Considerato in diritto

I ricorsi non possono ritenersi meritevoli d’i accoglimento.

Anche a voler ritenere, così come assume la difesa, che l’abitacolo di un’autovettura non sia di per sé un ambiente insalubre e, come tale, incompatibile con la natura degli animali domestici, elemento dirimente al fine di ritenere integrata la condotta prevista e punita dall’art. 727 c.p. risulta, trattandosi pur sempre di un ambiente diverso dal loro habitat naturale e comunque di rrt, dimensioni anguste, il contesto e la durata dello stazionamento dep bestie al suo interno. È invero dalle condizioni complessive che caratterizzano la detenzione in sé considerata che possono derivare le gravi sofferenze configuranti l’elemento costitutivo della contravvenzione in esame, le quali, prescindendo da lesioni dell’integrità fisica dell’animale, devono ciò nondimeno incidere sulla sua sensibilità come essere vivente, intendendo la norma preservarlo da condizioni di detenzione o custodia per lo stesso foriere di patimenti, ovverosia tali da infliggergli un dolore che ecceda, rispetto alla finalità perseguita dall’agente, la soglia di tollerabilità. E poiché, come si desume dalla natura contravvenzionale della fattispecie criminosa in contestazione, non occorre che la condotta posta in essere dall’uomo si accompagni alla specifica volontà di infierire sugli animali, essendo sufficiente che sia determinata da condizioni oggettive di incuria o di negligenza, e dunque occasionate da mera colpa (Sez. 6, n. 17677 del 22/03/2016 – dep. 28/04/2016, Borghesi, Rv. 267313; Sez. 3, n. 175 del 13/11/2007 – dep. 07/01/2008, Mollaian, Rv. 238602), il giudice di merito ha correttamente ancorato la propria disamina agli elementi oggettivamente emersi dall’espletata istruttoria ritenendo che la permanenza dei due cani nell’auto protrattasi per oltre tre ore, considerato che si trattava di due esemplari di grossa taglia, che l’abitacolo era di esigue dimensioni, che al suo interno non erano state rinvenute ciotole per l’acqua e che il fatto si era svolto in una notte invernale senza adeguata protezione dalle intemperie, integrasse, alla luce dell’impossibilità di movimento e di soddisfacimento delle più elementari necessità fisiologiche dei quadrupedi, una forma di detenzione incompatibile con la natura degli animali tale da produrre agli stessi gravi sofferenze.

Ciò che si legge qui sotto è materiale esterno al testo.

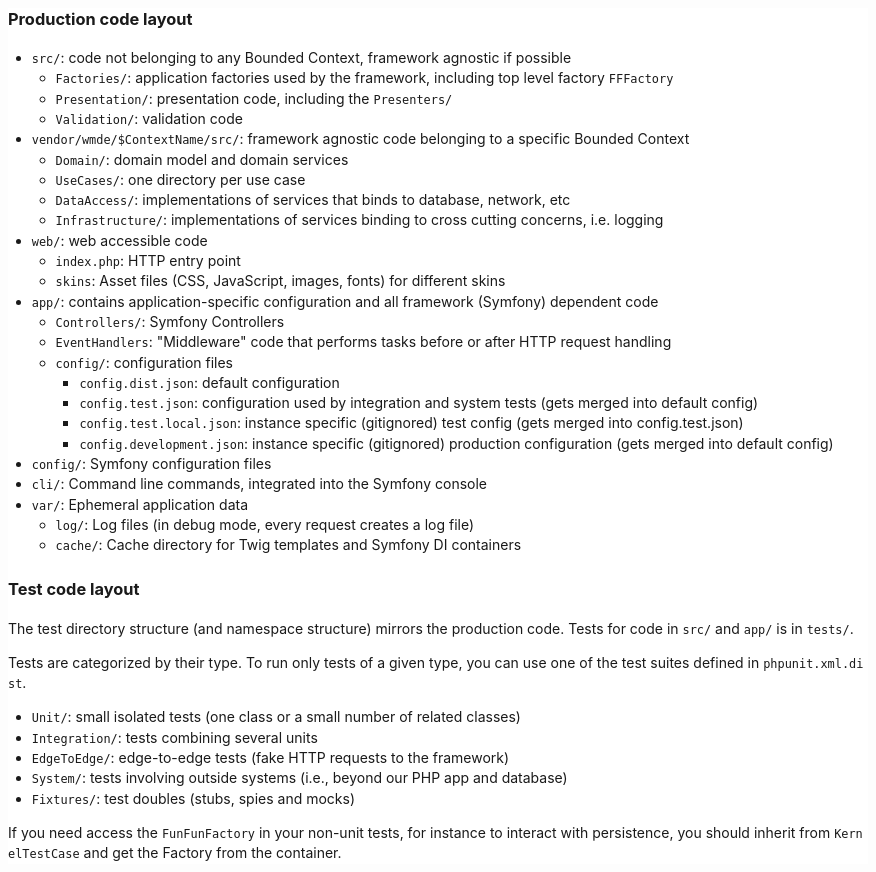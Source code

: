 ### Production code layout

* `src/`: code not belonging to any Bounded Context, framework agnostic if
        possible
    * `Factories/`: application factories used by the framework, including top level factory `FFFactory`
    * `Presentation/`: presentation code, including the `Presenters/`
    * `Validation/`: validation code
* `vendor/wmde/$ContextName/src/`: framework agnostic code belonging to a specific Bounded Context
    * `Domain/`: domain model and domain services
    * `UseCases/`: one directory per use case
    * `DataAccess/`: implementations of services that binds to database, network, etc
    * `Infrastructure/`: implementations of services binding to cross cutting concerns, i.e. logging
* `web/`: web accessible code
    * `index.php`: HTTP entry point
    * `skins`: Asset files (CSS, JavaScript, images, fonts) for different
    skins
* `app/`: contains application-specific configuration and all framework (Symfony) dependent code
    * `Controllers/`: Symfony Controllers
	* `EventHandlers`: "Middleware" code that performs tasks before or
		after HTTP request handling
    * `config/`: configuration files
        * `config.dist.json`: default configuration
        * `config.test.json`: configuration used by integration and system tests (gets merged into default config)
        * `config.test.local.json`:  instance specific (gitignored) test config (gets merged into config.test.json)
        * `config.development.json`: instance specific (gitignored) production configuration (gets merged into default config)
* `config/`: Symfony configuration files
* `cli/`: Command line commands, integrated into the Symfony console
* `var/`: Ephemeral application data
    * `log/`: Log files (in debug mode, every request creates a log file)
    * `cache/`: Cache directory for Twig templates and Symfony DI
       containers

### Test code layout

The test directory structure (and namespace structure) mirrors the production code. Tests for code
in `src/` and `app/` is in `tests/`.

Tests are categorized by their type. To run only tests of a given type, you can use one of the
test suites defined in `phpunit.xml.dist`.

* `Unit/`: small isolated tests (one class or a small number of related classes)
* `Integration/`: tests combining several units
* `EdgeToEdge/`: edge-to-edge tests (fake HTTP requests to the framework)
* `System/`: tests involving outside systems (i.e., beyond our PHP app and database)
* `Fixtures/`: test doubles (stubs, spies and mocks)

If you need access the `FunFunFactory` in your non-unit tests, for instance to interact with
persistence, you should inherit from `KernelTestCase` and get the Factory
from the container.
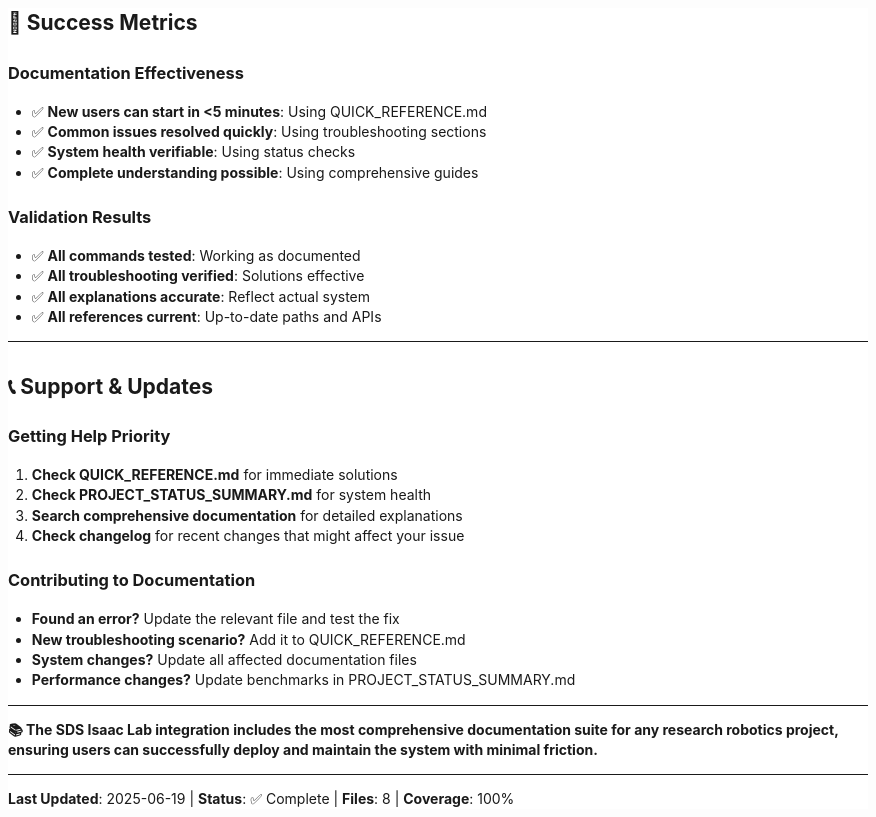 
## 🎯 **Success Metrics**

### **Documentation Effectiveness**
- ✅ **New users can start in <5 minutes**: Using QUICK_REFERENCE.md
- ✅ **Common issues resolved quickly**: Using troubleshooting sections
- ✅ **System health verifiable**: Using status checks
- ✅ **Complete understanding possible**: Using comprehensive guides

### **Validation Results**
- ✅ **All commands tested**: Working as documented
- ✅ **All troubleshooting verified**: Solutions effective
- ✅ **All explanations accurate**: Reflect actual system
- ✅ **All references current**: Up-to-date paths and APIs

---

## 📞 **Support & Updates**

### **Getting Help Priority**
1. **Check QUICK_REFERENCE.md** for immediate solutions
2. **Check PROJECT_STATUS_SUMMARY.md** for system health
3. **Search comprehensive documentation** for detailed explanations
4. **Check changelog** for recent changes that might affect your issue

### **Contributing to Documentation**
- **Found an error?** Update the relevant file and test the fix
- **New troubleshooting scenario?** Add it to QUICK_REFERENCE.md
- **System changes?** Update all affected documentation files
- **Performance changes?** Update benchmarks in PROJECT_STATUS_SUMMARY.md

---

**📚 The SDS Isaac Lab integration includes the most comprehensive documentation suite for any research robotics project, ensuring users can successfully deploy and maintain the system with minimal friction.**

---

**Last Updated**: 2025-06-19 | **Status**: ✅ Complete | **Files**: 8 | **Coverage**: 100%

Del resto, la difesa non confuta il complessivo contesto ambientale su cui il Tribunale trapanese fonda le proprie conclusioni, ma circoscrive le proprie doglianze al fatto che l’auto non potesse di per sé essere considerato luogo insalubre, lamentando la mancanza di prova della gravità dei patimenti subiti dai cani in assenza di un accertamento tecnico sulla incompatibilità delle condizioni dettate dalla cattività con la natura degli animali stessi: accertamento questo che, al contrario, non poteva ritenersi necessario, risultando la verifica della situazione contingente essere stata condotta alla stregua del contesto spazio temporale e delle omissioni poste in essere dagli imputati nell’assolvimento dei compiti di cura che devono presidiare il benessere degli animali detenuti.

Pur esprimendo l’inserimento, nel novellato testo dell’art. 727 c.p., del requisito della “sofferenza” (fisica o psichica), la chiara scelta legislativa di considerare gli animali come esseri viventi suscettibili di tutela diretta e non più indiretta sol perché oggetto del sentimento di pietà nutrito dagli esseri umani verso di loro, ed al contempo assolvendo l’attributo della “gravità” alla funzione di rendere oggettiva la sofferenza percepita dall’animale a causa delle condizioni in cui viene detenuto, non vi è dubbio, tuttavia, che pretendendo la norma una corrispondenza biunivoca tra la sofferenza dell’animale e le modalità della sua detenzione, è dall’analisi di queste ultime e dal grado di incompatibilità con la natura dell’animale stesso che deve essere desunta la gravità del patimento inflittogli. E poiché il concetto in esame ben può essere desunto facendo riferimento, secondo l’univoca decodificazione giurisprudenziale, a quelle condotte che incidono sulla sensibilità dell’animale, producendo un dolore, avuto riguardo, per le specie più note, come per l’appunto per gli animali domestici, al patrimonio di comune esperienza e conoscenza (Sez. 7, n. 46560 del 10/07/2015, Francescangeli, Rv. 265267; Sez. 3, n. 6829 del 17/12/2014, Garnero, Rv. 262529; Sez. 3, n. 44287 del 07/11/2007, Belloni Pasquinelli, Rv. 238280) le argomentazioni spese sul punto dalla sentenza impugnata, come sopra riportate, in cui alle condizioni contrarie al naturale benessere degli esemplari canini detenuti all’interno dell’autovettura si accompagnavano anche le gravi omissioni degli imputati, comprovate anche dalle condizioni di nervosismo dei due quadrupedi, accertate dai verbalizzanti, devono ritenersi logiche e rispondenti ai canoni interpretativi della norma.

Deve quindi concludersi per il rigetto dei ricorsi, seguendo a tale esito la condanna dei ricorrenti al pagamento delle spese processuali a norma dell’art. 616 c.p.p.

P.Q.M.

Rigetta i ricorsi e condanna i ricorrenti al pagamento delle spese processuali.